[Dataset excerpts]

***

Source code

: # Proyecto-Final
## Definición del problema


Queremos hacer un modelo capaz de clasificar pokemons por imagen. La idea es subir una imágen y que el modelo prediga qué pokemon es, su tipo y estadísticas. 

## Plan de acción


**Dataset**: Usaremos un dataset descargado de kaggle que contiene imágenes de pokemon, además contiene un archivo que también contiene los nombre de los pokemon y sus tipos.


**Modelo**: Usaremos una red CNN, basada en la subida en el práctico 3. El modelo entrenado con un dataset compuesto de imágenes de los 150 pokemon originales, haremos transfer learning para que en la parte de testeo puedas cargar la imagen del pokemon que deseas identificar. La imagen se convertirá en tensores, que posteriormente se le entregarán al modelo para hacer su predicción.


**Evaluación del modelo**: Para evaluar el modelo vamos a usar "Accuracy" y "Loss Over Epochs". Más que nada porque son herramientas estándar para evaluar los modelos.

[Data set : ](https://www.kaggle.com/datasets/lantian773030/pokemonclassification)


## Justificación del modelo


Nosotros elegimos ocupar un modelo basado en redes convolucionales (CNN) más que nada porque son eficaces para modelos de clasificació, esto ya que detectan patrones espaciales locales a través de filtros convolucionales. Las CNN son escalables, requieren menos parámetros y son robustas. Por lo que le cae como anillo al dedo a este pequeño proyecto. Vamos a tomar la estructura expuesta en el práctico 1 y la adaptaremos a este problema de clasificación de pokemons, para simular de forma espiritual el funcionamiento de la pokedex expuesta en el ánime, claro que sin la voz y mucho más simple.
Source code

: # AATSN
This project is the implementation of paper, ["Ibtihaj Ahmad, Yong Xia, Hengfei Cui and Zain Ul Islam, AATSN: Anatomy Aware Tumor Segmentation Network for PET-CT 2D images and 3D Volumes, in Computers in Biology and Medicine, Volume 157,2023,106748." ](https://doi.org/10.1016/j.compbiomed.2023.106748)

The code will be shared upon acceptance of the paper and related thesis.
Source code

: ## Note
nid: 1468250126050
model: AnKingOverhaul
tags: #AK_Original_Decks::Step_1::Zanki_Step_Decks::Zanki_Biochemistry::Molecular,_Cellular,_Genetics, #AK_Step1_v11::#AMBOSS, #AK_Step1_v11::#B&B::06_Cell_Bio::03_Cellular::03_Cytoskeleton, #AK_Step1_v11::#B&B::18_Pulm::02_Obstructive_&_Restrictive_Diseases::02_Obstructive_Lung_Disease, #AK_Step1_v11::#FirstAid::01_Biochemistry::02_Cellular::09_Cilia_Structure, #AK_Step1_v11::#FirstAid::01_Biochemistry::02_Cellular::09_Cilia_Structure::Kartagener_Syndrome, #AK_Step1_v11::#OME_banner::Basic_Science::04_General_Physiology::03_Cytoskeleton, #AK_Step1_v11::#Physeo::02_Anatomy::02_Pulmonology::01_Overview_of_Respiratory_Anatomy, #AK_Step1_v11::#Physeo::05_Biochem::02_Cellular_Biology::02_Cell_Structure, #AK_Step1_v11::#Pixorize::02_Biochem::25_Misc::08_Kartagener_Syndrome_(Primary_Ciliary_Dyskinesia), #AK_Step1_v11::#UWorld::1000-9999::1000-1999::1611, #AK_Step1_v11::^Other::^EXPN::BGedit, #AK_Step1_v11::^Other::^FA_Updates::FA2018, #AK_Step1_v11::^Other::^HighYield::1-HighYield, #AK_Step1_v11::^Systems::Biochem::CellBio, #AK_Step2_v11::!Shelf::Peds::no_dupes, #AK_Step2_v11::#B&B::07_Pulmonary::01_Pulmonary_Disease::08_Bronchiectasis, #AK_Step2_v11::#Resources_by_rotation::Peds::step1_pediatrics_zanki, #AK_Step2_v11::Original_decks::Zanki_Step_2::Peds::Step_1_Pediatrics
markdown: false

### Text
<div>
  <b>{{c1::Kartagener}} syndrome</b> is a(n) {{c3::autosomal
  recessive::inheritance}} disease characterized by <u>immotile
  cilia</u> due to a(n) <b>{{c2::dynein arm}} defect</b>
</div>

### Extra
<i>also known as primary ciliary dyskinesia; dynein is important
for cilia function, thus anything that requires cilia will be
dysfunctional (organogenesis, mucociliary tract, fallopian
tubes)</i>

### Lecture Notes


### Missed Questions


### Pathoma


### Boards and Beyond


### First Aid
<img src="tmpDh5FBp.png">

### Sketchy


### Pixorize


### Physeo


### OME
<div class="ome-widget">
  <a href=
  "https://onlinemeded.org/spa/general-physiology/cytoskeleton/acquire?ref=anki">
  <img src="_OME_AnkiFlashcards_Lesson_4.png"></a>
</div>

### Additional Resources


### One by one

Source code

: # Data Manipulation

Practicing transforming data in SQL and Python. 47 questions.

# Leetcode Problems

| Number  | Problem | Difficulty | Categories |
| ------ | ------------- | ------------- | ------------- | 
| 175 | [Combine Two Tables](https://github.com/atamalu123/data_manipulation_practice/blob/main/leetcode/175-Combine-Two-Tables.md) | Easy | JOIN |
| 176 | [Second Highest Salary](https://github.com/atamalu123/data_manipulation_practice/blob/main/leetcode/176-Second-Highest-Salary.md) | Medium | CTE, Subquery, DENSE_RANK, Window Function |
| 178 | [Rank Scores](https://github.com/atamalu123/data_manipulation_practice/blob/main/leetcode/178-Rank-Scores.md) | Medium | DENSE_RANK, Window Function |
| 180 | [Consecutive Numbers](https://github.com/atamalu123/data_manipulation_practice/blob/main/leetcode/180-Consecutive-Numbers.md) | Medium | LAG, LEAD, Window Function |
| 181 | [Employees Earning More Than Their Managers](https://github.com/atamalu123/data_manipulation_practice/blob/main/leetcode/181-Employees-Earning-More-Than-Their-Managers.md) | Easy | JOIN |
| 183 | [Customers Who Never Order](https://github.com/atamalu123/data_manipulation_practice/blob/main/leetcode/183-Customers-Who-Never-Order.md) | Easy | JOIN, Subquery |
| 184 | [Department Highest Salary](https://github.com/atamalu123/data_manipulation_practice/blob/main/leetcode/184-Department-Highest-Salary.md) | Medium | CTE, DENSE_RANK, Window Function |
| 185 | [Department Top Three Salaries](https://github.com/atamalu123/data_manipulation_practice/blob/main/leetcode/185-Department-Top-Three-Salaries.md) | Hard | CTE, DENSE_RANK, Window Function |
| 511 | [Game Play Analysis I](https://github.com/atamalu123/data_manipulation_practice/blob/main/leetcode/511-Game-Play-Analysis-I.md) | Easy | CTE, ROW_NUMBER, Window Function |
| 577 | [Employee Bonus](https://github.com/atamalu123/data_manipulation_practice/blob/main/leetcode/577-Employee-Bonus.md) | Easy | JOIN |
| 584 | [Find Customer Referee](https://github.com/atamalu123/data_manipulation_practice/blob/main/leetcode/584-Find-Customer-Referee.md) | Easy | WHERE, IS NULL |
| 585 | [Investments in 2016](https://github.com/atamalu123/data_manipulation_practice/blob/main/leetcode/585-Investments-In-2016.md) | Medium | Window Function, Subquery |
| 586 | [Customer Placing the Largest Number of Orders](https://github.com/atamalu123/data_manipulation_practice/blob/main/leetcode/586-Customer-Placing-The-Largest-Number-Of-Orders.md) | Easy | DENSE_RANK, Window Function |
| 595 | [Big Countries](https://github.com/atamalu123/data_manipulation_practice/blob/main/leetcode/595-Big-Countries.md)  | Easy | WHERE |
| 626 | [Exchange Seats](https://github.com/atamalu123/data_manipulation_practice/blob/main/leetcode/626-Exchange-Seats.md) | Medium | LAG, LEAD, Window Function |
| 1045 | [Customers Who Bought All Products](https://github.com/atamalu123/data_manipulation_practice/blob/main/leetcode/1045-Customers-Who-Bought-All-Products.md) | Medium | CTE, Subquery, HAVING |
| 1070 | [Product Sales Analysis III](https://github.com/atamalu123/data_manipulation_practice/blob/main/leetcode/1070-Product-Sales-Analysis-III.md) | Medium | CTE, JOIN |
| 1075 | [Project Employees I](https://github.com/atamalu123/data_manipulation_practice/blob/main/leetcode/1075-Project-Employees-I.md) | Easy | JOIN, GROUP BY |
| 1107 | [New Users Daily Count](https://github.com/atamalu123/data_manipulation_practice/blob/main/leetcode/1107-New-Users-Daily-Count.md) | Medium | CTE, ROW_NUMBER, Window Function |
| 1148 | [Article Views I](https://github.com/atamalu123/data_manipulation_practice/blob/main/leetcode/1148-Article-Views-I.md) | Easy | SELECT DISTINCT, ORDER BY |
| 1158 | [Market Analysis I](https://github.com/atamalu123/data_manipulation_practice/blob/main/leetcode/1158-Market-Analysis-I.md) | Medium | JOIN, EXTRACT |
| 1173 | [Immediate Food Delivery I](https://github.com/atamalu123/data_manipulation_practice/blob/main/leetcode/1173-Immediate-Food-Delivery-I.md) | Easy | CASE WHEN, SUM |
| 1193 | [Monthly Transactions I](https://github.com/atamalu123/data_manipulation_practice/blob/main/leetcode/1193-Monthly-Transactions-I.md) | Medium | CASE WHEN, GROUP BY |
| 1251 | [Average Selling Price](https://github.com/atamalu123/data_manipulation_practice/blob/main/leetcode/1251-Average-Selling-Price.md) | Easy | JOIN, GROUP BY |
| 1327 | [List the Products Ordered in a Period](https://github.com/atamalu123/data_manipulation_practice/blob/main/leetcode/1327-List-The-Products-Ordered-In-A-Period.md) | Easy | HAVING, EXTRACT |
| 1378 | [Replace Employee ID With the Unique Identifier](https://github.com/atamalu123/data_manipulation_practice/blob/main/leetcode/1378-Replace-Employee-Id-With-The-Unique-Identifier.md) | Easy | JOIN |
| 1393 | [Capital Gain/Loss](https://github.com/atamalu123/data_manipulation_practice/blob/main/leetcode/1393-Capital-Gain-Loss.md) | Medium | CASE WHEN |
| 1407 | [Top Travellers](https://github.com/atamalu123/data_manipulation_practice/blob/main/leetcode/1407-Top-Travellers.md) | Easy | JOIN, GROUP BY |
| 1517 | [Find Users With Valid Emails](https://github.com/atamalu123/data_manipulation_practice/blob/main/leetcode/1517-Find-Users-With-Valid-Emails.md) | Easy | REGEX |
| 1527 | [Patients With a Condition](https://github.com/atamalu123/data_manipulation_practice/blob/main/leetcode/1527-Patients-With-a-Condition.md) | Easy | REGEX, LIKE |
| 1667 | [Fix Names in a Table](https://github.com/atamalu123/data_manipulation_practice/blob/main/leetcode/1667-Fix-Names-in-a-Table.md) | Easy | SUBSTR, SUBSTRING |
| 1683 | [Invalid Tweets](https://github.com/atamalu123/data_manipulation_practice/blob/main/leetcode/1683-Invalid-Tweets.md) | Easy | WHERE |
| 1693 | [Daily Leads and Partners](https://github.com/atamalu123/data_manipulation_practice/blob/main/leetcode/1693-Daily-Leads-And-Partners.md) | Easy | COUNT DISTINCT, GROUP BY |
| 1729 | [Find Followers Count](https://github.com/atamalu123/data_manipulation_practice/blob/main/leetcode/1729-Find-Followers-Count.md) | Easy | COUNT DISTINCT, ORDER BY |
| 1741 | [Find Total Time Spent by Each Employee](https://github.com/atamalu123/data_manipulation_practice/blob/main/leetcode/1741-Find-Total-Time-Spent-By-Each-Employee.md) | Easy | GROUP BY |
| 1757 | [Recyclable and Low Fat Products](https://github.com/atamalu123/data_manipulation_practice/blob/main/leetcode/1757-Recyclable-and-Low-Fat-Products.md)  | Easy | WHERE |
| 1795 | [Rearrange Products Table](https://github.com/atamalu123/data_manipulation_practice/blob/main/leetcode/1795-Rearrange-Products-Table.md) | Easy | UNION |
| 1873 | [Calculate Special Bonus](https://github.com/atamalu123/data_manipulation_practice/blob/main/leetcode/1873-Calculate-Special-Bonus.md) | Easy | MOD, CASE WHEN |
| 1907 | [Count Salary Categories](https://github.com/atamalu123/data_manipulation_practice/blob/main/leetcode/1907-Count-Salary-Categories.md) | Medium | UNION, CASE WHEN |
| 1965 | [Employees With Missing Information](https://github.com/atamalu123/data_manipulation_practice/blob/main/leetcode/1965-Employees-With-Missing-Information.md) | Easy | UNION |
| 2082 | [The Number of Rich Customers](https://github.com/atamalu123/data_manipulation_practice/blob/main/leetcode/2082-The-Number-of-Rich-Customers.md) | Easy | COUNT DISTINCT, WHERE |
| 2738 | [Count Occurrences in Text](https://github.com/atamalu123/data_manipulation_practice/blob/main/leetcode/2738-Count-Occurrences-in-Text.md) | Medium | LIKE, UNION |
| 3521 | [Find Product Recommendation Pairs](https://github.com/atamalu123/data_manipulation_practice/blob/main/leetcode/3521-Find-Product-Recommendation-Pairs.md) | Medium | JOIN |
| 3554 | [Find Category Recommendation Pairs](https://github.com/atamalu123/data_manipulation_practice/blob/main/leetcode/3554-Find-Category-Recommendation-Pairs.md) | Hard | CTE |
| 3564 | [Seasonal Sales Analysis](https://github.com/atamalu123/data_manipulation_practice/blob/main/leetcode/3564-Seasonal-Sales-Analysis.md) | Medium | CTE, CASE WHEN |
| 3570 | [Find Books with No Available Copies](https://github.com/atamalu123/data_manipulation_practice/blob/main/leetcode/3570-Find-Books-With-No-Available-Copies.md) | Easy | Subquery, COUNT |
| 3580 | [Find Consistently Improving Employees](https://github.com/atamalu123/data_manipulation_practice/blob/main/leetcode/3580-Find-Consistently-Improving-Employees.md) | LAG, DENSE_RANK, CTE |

***

I need every line of the data that has the word "Recommendation"; please list them.

- OUTPUT:
| 3521 | [Find Product Recommendation Pairs](https://github.com/atamalu123/data_manipulation_practice/blob/main/leetcode/3521-Find-Product-Recommendation-Pairs.md) | Medium | JOIN |
| 3554 | [Find Category Recommendation Pairs](https://github.com/atamalu123/data_manipulation_practice/blob/main/leetcode/3554-Find-Category-Recommendation-Pairs.md) | Hard | CTE |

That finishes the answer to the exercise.